嗅いだことのない土臭さとも、甘いとも違う異臭を漂わせながら、三角錐の形をしたカニのような生き物が、扉の隙間から入ってきた。
「なんだよ、これ……、カニ?」
ペトラが指先でちょんとカニのような生物に触れた。するとカニは、「グォォ」と唸り、外袋を突き破ってウィルが飛び出してきた。
「帰還、我、《カニの神》となり、ここに帰還。長かった、苦しかった、しかし僕は決して諦めなかった。ビバカニ、ビバ甲殻類、ハーハハー!」
これまでにも増してますます壊れてしまった男の様子に、全員が不憫な人を見る目で頷いた。きっとカニの毒にやられたのだろうと遠い目をしたイチルは、未だ隣で怒り狂っているロディアの肩をポンと叩いた。
「話は終わってないぞ犬男。貴様のせいで、私は何度死にかけたことか!」
「ハハハ、我が妹よ。どうしてそんなに怒っているんだい。ほら、このキノコを食べて落ち着きたまえ、ハハハ!」
カオスと化した惨状に顔を引きつらせ、いよいよイライラの限界に達したフレアが「うるさい!」とテーブルを叩いて叫んだ。一瞬にして静かになった面々は、シュンと肩を落とし、ようやく各自持ち寄った食材をテーブルに並べた。

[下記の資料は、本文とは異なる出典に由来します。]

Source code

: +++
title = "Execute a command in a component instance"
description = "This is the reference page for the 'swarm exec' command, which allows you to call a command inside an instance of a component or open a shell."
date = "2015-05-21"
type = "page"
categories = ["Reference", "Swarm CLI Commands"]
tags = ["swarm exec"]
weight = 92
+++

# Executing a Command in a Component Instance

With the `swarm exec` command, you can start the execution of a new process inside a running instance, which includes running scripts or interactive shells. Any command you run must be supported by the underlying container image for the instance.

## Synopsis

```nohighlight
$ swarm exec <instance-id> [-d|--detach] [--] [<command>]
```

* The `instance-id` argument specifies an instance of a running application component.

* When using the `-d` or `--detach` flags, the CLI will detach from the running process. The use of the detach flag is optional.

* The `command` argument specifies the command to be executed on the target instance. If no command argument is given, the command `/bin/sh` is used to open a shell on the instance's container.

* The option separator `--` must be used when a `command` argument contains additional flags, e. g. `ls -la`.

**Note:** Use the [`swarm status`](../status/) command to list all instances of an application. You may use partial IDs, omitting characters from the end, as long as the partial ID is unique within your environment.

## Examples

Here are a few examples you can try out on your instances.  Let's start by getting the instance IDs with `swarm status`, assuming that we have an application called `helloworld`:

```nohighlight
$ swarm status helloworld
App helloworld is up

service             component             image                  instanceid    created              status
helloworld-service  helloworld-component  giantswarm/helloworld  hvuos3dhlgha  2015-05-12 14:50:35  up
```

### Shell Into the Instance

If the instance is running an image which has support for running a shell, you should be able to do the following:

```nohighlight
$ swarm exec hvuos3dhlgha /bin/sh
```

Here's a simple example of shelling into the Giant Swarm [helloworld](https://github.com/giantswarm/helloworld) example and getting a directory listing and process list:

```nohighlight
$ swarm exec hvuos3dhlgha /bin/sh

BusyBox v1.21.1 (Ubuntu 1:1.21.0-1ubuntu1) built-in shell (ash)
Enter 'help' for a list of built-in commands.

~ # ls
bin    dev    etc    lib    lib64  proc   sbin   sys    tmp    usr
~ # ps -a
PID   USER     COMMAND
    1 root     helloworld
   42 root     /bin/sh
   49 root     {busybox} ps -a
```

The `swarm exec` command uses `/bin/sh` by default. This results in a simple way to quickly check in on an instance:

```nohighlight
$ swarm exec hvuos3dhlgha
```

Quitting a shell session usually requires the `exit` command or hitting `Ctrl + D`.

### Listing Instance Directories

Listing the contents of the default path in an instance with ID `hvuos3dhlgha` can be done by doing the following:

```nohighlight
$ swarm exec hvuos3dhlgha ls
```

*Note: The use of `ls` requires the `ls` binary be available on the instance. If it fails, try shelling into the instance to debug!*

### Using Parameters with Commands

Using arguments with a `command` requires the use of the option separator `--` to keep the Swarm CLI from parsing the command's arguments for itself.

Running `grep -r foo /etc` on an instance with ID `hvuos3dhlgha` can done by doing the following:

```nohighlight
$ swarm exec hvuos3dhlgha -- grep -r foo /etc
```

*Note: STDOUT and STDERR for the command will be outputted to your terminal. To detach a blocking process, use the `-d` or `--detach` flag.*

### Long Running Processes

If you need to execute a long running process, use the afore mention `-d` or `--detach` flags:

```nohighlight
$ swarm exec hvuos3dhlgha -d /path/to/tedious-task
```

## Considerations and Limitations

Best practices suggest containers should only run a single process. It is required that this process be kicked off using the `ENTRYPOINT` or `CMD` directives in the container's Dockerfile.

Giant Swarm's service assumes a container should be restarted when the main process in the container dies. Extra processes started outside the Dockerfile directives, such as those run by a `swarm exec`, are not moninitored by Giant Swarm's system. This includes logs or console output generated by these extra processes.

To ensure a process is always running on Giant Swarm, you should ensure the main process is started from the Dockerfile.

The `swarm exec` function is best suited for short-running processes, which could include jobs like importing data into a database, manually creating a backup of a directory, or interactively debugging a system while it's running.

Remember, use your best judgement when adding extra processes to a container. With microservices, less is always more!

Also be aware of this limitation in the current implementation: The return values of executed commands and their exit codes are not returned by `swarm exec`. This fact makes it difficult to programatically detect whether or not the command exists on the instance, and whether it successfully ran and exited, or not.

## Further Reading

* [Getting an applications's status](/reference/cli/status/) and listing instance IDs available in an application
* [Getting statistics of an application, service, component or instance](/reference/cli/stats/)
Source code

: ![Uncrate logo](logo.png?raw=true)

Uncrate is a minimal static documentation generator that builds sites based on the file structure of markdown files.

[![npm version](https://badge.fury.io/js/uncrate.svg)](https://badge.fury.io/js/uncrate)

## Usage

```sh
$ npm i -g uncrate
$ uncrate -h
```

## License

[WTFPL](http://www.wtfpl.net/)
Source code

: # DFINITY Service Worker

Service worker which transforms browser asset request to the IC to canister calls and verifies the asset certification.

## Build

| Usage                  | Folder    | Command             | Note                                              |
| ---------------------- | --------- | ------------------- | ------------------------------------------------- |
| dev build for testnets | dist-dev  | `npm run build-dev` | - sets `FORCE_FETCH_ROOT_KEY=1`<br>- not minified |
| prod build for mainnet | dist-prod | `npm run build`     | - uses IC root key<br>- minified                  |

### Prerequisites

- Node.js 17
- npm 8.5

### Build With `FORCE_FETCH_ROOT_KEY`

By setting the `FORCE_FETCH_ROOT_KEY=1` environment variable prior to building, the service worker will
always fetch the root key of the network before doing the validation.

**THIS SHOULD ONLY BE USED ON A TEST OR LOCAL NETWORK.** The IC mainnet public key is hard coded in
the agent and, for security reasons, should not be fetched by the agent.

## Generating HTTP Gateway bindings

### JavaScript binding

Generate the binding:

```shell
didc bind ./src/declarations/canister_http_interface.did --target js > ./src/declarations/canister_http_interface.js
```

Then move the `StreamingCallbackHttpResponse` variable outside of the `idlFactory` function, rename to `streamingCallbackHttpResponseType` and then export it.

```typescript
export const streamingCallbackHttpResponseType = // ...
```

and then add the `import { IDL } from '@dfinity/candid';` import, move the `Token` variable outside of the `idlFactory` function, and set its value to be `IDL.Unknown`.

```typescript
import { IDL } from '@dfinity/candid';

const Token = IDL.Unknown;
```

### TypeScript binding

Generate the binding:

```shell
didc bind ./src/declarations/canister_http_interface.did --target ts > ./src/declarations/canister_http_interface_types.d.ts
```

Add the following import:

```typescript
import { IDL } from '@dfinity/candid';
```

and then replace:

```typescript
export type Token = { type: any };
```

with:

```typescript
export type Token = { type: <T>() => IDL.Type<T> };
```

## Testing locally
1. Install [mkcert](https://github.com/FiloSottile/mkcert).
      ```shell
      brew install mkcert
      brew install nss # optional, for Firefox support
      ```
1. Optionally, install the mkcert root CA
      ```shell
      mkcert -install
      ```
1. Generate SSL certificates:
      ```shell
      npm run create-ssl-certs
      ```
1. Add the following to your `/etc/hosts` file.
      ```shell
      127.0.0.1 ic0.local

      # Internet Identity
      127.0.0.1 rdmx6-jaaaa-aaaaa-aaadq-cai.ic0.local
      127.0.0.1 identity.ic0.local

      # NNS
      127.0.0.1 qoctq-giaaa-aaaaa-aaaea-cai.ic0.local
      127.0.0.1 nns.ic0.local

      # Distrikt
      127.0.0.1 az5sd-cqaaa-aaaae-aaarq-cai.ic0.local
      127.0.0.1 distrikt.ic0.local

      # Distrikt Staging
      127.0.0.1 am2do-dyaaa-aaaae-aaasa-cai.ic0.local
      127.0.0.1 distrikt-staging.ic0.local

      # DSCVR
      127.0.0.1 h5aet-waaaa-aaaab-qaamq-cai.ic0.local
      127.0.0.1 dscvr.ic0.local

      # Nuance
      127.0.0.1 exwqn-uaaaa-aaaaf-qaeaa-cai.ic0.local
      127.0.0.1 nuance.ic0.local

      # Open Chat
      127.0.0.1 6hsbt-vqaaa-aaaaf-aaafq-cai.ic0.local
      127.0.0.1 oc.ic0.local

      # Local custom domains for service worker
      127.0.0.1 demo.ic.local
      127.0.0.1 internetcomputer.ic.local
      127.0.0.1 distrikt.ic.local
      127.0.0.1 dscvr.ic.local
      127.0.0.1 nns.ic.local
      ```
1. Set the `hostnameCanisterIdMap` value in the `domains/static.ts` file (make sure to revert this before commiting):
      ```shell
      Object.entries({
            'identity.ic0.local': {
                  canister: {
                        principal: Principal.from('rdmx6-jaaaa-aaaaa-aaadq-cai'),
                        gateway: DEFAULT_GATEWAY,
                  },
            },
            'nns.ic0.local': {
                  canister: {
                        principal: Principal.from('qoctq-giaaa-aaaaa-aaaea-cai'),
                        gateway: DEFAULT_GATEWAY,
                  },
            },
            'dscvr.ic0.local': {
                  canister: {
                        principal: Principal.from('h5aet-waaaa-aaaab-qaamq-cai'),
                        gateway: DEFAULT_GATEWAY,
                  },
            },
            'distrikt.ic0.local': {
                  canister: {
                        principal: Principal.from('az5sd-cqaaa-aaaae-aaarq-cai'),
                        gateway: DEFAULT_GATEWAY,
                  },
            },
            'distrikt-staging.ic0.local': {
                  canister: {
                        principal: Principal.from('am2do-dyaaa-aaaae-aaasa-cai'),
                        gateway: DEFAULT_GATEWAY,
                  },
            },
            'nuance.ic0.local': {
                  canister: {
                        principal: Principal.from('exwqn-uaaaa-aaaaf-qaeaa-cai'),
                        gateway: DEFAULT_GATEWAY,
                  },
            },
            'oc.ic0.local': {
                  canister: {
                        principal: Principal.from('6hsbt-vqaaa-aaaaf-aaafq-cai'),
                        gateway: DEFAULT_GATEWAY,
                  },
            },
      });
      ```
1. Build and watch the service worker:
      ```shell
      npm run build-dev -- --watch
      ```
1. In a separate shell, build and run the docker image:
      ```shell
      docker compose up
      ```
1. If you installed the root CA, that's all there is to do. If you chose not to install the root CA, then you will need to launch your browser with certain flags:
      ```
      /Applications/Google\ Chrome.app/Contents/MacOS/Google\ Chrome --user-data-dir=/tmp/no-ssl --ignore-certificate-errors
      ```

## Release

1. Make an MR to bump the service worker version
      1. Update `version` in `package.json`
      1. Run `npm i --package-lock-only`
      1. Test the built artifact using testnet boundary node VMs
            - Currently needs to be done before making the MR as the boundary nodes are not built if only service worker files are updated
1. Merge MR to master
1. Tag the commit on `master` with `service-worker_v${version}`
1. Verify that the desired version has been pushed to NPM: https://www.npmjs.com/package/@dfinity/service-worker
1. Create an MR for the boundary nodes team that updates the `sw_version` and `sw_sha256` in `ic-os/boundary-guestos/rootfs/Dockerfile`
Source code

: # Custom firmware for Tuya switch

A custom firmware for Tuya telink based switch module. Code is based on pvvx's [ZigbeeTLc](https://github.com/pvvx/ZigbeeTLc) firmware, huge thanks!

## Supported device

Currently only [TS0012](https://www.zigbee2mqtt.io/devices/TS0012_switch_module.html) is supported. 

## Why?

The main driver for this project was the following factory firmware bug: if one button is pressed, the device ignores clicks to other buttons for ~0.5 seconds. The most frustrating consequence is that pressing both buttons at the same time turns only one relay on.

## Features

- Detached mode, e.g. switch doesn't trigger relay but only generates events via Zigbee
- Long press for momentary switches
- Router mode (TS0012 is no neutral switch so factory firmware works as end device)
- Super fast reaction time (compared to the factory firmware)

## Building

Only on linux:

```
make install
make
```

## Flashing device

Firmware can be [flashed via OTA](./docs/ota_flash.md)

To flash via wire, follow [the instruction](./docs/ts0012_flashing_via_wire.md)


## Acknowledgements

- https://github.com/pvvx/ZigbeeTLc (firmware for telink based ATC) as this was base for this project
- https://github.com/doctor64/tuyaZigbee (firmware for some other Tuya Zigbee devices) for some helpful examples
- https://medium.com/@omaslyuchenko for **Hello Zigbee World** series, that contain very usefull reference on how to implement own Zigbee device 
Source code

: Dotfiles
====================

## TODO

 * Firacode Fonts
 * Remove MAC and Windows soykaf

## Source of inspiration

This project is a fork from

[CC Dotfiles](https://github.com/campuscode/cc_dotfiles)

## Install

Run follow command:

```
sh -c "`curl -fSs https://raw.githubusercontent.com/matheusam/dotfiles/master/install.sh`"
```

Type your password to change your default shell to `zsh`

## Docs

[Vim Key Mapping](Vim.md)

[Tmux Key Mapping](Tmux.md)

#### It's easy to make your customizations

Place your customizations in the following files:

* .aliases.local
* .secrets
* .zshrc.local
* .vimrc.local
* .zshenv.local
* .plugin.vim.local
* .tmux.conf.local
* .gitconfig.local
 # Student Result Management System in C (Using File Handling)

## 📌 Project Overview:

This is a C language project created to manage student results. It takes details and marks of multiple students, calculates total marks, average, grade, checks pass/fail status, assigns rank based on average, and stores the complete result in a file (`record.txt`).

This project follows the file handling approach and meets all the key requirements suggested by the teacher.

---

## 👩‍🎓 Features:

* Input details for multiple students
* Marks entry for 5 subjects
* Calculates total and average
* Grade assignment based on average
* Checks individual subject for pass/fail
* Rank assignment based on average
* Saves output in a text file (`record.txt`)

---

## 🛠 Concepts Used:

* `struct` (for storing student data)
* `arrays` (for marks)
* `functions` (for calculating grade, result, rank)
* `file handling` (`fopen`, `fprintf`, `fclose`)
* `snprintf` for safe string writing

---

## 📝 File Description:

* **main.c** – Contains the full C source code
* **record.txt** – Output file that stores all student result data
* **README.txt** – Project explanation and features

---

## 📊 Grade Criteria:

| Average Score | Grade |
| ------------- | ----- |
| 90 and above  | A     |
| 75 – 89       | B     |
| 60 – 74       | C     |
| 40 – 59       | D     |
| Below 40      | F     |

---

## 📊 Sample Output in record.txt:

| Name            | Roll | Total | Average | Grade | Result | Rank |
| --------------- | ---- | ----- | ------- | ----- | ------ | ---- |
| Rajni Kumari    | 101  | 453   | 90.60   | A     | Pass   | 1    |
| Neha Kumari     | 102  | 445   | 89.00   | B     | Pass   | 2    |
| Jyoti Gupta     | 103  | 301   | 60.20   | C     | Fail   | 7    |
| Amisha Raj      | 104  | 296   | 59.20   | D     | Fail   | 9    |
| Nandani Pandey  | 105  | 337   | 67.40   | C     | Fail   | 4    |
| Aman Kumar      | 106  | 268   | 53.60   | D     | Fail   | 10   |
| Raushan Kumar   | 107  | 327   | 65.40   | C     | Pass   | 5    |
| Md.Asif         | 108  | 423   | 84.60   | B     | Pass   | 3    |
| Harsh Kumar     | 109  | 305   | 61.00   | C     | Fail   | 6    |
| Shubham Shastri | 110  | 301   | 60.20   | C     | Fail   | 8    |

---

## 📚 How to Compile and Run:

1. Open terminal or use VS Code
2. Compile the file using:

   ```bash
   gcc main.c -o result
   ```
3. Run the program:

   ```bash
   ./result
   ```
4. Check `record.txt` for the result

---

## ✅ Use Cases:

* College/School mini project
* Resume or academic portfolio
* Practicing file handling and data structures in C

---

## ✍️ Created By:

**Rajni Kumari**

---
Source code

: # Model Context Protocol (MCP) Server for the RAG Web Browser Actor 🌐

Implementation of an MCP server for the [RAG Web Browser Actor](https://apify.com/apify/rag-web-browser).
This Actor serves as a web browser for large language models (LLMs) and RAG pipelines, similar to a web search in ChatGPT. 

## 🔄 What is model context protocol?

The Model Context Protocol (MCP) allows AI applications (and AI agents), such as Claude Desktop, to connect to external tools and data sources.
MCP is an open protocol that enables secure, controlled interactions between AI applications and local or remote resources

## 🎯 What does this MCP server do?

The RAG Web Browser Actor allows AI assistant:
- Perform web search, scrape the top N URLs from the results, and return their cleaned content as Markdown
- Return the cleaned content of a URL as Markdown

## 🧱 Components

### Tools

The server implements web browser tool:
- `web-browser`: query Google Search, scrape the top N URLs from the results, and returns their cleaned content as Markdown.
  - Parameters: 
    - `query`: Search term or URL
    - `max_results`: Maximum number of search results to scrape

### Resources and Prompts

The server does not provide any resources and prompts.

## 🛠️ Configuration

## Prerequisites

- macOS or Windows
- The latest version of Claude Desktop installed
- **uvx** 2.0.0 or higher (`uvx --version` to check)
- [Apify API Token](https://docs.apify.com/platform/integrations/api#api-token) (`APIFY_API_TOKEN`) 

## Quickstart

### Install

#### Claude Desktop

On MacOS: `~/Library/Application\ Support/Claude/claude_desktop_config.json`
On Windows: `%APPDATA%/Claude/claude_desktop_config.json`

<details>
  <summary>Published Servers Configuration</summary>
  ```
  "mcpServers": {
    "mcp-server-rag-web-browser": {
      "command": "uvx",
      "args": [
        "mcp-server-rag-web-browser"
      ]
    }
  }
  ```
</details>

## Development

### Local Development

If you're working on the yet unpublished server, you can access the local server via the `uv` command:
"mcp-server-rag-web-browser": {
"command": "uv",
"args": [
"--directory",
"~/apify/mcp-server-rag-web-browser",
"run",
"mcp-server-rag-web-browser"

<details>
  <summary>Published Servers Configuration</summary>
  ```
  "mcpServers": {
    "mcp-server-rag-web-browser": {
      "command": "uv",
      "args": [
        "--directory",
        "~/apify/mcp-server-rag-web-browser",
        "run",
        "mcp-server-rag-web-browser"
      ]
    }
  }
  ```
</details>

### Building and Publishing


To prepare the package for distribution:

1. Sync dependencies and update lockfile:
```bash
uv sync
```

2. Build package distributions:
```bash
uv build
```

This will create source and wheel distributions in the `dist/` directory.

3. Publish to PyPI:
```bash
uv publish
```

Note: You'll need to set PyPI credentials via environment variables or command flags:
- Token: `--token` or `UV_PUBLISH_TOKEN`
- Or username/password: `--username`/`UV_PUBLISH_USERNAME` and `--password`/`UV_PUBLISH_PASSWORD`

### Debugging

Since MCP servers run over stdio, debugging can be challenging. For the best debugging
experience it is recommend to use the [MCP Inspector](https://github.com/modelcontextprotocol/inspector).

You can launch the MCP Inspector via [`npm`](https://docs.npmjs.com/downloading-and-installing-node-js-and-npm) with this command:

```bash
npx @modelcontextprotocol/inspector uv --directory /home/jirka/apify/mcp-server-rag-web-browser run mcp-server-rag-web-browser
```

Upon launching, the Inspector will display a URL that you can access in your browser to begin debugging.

イチルは痛む眉間をグッと押さえながら、仕方なく書き出された具材一覧と、並んだ食材とを見比べた。一つ一つ全ての食材を確認し終えたところで、唯一残っている食材、青鱗亀の文字を指でなぞった――
「今回は俺もちぃとサボりすぎちまったし、今日のところはそれぞれ及第点ってことにしてあげようかね。さてでは皆さん、この一週間それなりに働いていただいたようでお疲れさん。残すところ、あの《ヨソモノくん》の材料ひとつとなりました。……が、タイムリミットは泣いても笑ってもあと少し。お望みでしたらどうでしょうか。奴の仕事っぷり、キミらも一緒に覗いてみないかい?」
イチルの言葉に、張り詰めるような緊張感が場に走った。